La fórmula del éxito: Propiedad y Poder
A diferencia de otros artistas que dependen de contratos de patrocinio masivos, el grueso de la fortuna de Beyoncé proviene de una estrategia de propiedad intelectual sin fisuras. A través de su empresa, Parkwood Entertainment , la cantante posee los derechos de todas sus grabaciones maestras y gran parte de su catálogo de publicación. Este modelo de negocio le permite retener la mayor parte de los beneficios de sus reproducciones en streaming y licencias, una estructura que muy pocos artistas en el mundo han logrado negociar.
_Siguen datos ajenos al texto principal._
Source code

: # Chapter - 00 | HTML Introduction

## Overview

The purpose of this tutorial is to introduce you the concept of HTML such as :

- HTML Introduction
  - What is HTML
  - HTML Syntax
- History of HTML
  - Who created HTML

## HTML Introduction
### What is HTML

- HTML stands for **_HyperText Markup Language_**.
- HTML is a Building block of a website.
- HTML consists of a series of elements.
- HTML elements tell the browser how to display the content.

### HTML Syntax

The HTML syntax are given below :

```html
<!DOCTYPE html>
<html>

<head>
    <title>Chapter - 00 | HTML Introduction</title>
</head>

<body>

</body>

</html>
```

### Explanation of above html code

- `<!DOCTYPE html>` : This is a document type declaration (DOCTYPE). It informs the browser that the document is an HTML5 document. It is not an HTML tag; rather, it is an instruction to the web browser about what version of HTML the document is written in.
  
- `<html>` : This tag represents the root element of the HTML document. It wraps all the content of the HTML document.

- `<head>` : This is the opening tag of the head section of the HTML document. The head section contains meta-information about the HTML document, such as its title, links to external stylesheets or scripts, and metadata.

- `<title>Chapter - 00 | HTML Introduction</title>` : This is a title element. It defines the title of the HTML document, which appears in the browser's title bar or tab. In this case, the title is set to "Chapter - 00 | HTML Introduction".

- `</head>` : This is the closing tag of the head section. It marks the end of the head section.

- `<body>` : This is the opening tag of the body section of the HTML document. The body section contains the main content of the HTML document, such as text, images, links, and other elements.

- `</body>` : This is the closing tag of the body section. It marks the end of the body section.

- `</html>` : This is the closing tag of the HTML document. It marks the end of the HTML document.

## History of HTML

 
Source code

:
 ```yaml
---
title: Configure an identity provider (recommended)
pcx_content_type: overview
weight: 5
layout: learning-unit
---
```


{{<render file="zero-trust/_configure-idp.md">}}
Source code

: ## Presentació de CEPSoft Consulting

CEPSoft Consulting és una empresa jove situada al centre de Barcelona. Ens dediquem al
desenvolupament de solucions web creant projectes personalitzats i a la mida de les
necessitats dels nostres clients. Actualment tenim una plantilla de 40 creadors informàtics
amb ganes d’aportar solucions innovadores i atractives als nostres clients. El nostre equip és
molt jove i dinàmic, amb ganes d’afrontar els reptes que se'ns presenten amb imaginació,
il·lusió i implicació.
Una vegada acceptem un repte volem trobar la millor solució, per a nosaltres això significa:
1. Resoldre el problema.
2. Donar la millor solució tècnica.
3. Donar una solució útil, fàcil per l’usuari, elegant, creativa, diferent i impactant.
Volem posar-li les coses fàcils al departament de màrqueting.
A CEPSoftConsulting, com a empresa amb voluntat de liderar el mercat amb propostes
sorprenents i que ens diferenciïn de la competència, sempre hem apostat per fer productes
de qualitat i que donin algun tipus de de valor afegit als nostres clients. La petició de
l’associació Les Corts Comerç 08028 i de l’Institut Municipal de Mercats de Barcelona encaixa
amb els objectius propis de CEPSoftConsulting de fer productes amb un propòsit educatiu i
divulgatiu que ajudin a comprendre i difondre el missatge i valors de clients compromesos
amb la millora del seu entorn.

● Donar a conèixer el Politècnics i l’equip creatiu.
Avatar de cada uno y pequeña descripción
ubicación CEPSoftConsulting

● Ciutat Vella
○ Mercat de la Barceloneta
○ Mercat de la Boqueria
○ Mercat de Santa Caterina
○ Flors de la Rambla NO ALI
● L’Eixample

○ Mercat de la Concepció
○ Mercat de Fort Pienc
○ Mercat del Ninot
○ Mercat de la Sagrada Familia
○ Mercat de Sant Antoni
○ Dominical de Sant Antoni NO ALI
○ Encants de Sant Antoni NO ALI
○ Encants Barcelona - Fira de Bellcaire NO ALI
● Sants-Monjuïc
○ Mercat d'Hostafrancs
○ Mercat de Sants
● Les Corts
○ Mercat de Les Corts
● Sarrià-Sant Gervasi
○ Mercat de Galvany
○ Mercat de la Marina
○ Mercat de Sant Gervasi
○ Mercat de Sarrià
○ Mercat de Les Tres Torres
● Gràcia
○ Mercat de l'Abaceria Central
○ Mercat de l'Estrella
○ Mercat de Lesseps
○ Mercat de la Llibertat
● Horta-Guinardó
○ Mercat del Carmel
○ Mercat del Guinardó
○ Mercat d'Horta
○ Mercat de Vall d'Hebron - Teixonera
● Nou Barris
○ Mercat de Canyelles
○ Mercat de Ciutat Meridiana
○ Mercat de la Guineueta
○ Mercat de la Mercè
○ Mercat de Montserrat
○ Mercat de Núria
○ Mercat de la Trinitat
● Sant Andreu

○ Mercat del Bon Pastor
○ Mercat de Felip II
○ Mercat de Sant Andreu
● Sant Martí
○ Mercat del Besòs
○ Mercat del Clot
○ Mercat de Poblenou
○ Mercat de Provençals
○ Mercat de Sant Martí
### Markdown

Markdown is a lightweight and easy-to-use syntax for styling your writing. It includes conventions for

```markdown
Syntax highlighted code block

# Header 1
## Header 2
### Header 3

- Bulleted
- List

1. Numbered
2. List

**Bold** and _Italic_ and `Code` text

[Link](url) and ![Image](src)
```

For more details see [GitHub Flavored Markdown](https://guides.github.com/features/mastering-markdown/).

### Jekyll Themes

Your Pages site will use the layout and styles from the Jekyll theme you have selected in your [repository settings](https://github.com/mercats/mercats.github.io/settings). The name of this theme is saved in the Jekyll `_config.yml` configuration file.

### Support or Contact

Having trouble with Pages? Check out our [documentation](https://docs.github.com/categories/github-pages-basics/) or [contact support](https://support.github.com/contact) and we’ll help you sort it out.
El impulso definitivo llegó gracias a la combinación de su gira Renaissance y el fenómeno cultural de su álbum de corte country Cowboy Carter . Tan solo en 2025, sus ingresos por giras y venta de mercancía oficial superaron los 150 millones de dólares. Al financiar y producir sus propios espectáculos, Beyoncé no solo controla la narrativa artística, sino que elimina a los intermediarios que normalmente se llevan la mayor parte de las ganancias en el negocio del entretenimiento en vivo.
Un club selecto
Con este éxito, Beyoncé se une a una lista exclusiva integrada por Jay-Z, Rihanna, Taylor Swift y Bruce Springsteen . Su ascenso es particularmente significativo al ser la primera mujer en lograrlo mientras mantiene el control absoluto de sus negocios derivados, como su nueva línea de cuidado capilar, Cécred , y su marca de whisky de lujo, SirDavis .
Más allá de los números, el estatus de multimillonaria de Beyoncé simboliza un cambio de paradigma en la industria: la validación de que, en la era digital, el valor más alto no reside en la fama, sino en el control de los activos propios.